Sophomores Afiya Rahman '24 and Ananda M. Birungi '24 ate in Ticknor Lounge Thursday after getting their to-go lunches from Adams House. Both Pfoho residents said it was their first time going to any of the three locations that week.

“I’ve been going back to Pfoho or eating at the Women’s Center because I work there, but sometimes there’s no option,” Birungi said. “It just sucks that you can’t just sit down and eat in the dhall.
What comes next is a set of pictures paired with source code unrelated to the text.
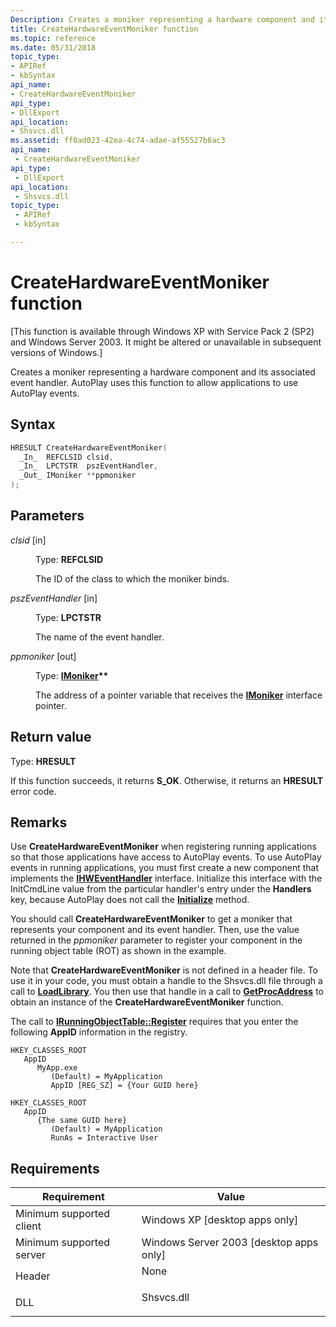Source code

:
 ```yaml
---
Description: Creates a moniker representing a hardware component and its associated event handler. AutoPlay uses this function to allow applications to use AutoPlay events.
title: CreateHardwareEventMoniker function
ms.topic: reference
ms.date: 05/31/2018
topic_type: 
- APIRef
- kbSyntax
api_name: 
- CreateHardwareEventMoniker
api_type: 
- DllExport
api_location: 
- Shsvcs.dll
ms.assetid: ff0ad023-42ea-4c74-adae-af55527b6ac3
api_name: 
 - CreateHardwareEventMoniker
api_type: 
 - DllExport
api_location: 
 - Shsvcs.dll
topic_type: 
 - APIRef
 - kbSyntax

---
```


# CreateHardwareEventMoniker function

\[This function is available through Windows XP with Service Pack 2 (SP2) and Windows Server 2003. It might be altered or unavailable in subsequent versions of Windows.\]

Creates a moniker representing a hardware component and its associated event handler. AutoPlay uses this function to allow applications to use AutoPlay events.

## Syntax


```C++
HRESULT CreateHardwareEventMoniker(
  _In_  REFCLSID clsid,
  _In_  LPCTSTR  pszEventHandler,
  _Out_ IMoniker **ppmoniker
);
```



## Parameters

<dl> <dt>

*clsid* \[in\]
</dt> <dd>

Type: **REFCLSID**

The ID of the class to which the moniker binds.

</dd> <dt>

*pszEventHandler* \[in\]
</dt> <dd>

Type: **LPCTSTR**

The name of the event handler.

</dd> <dt>

*ppmoniker* \[out\]
</dt> <dd>

Type: **[**IMoniker**](/windows/win32/api/objidl/nn-objidl-imoniker)\*\***

The address of a pointer variable that receives the [**IMoniker**](/windows/win32/api/objidl/nn-objidl-imoniker) interface pointer.

</dd> </dl>

## Return value

Type: **HRESULT**

If this function succeeds, it returns **S\_OK**. Otherwise, it returns an **HRESULT** error code.

## Remarks

Use **CreateHardwareEventMoniker** when registering running applications so that those applications have access to AutoPlay events. To use AutoPlay events in running applications, you must first create a new component that implements the [**IHWEventHandler**](/windows/desktop/api/Shobjidl/nn-shobjidl-ihweventhandler) interface. Initialize this interface with the InitCmdLine value from the particular handler's entry under the **Handlers** key, because AutoPlay does not call the [**Initialize**](/windows/desktop/api/Shobjidl/nf-shobjidl-ihweventhandler-initialize) method.

You should call **CreateHardwareEventMoniker** to get a moniker that represents your component and its event handler. Then, use the value returned in the *ppmoniker* parameter to register your component in the running object table (ROT) as shown in the example.

Note that **CreateHardwareEventMoniker** is not defined in a header file. To use it in your code, you must obtain a handle to the Shsvcs.dll file through a call to [**LoadLibrary**](/windows/win32/api/libloaderapi/nf-libloaderapi-loadlibrarya). You then use that handle in a call to [**GetProcAddress**](/windows/win32/api/libloaderapi/nf-libloaderapi-getprocaddress) to obtain an instance of the **CreateHardwareEventMoniker** function.

The call to [**IRunningObjectTable::Register**](/windows/win32/api/objidl/nf-objidl-irunningobjecttable-register) requires that you enter the following **AppID** information in the registry.

```
HKEY_CLASSES_ROOT
   AppID
      MyApp.exe
         (Default) = MyApplication
         AppID [REG_SZ] = {Your GUID here}
```

```
HKEY_CLASSES_ROOT
   AppID
      {The same GUID here}
         (Default) = MyApplication
         RunAs = Interactive User
```

## Requirements



| Requirement | Value |
|-------------------------------------|---------------------------------------------------------------------------------------|
| Minimum supported client<br/> | Windows XP \[desktop apps only\]<br/>                                           |
| Minimum supported server<br/> | Windows Server 2003 \[desktop apps only\]<br/>                                  |
| Header<br/>                   | <dl> <dt>None</dt> </dl>       |
| DLL<br/>                      | <dl> <dt>Shsvcs.dll</dt> </dl> |



 

 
You have to figure out, ‘Oh, where am I gonna go eat?’”

Rahman also shared frustration over having to find another location for lunch but said eating in Ticknor Lounge is “generally safer” than in a crowded dhall.

“I feel like it’s kind of redundant for us to be eating unmasked in a public space rather than a dhall,” she said. “But it makes sense because there’s not that many people here versus Adams would be insanely packed.”

Anika Bagaria ’24 said that living in the Quad and the below-freezing winter weather make grab-and-go dining inconvenient, especially now that classes have started.

“It’s definitely a lot harder to do the Quad trips back and forth and just logistically makes no sense — one, because of my class schedule, two, the weather,” Bagaria said. “No one wants to be walking an hour a day.”

Currier resident Emi P. Cummings ’24 said losing the chance to socialize with friends during meal-times was “disappointing” and cast doubt on whether the policy would significantly minimize the virus’s spread.

“It’s something that a lot of students would say they look forward to at the end of classes, to be able to see a familiar face and catch up on something that happened that day,” she said. “I don’t exactly know how effective restricting dining is because I think that students still will find alternatives on ways to see their friends without actually necessarily paying for a meal.”

As a student athlete who leaves early in the morning for practice and returns to the Quad around 11 p.m., Taybah A. Crorie ’24 said she eats almost all her meals outside of the Quad. This week, she started reaching out to a different acquaintance every day to eat in their dorm rooms.

“I’m trying to organize each lunch and dinner with a friend who lives by the river,” she said.

“It’s quite a good opportunity for me to get to know them better,” she added.

Crista Martin, dining services director for strategic initiatives and communications, wrote in an email that HUDS plans to return to in-person dining when it is safe for dining hall staff and Harvard students, but did not specify when that would be.

“HUDS works in close coordination with the College and the University’s Health & Safety experts to monitor current community transmission rates and adjust the services provided accordingly,” Martin wrote. “Like everyone, we are eager to resume more normalized operations as soon as it is safe for our community – including our HUDS team – to do so.”

Bagaria said that while the change is “not ideal,” takeout dining allowed her to spend more quality time with her roommates throughout the day.

“There have been a couple of silver linings like my block mates and I now do lunch and dinners together all the time in our room,” Bagaria said. “But I missed seeing everyone else in Currier.”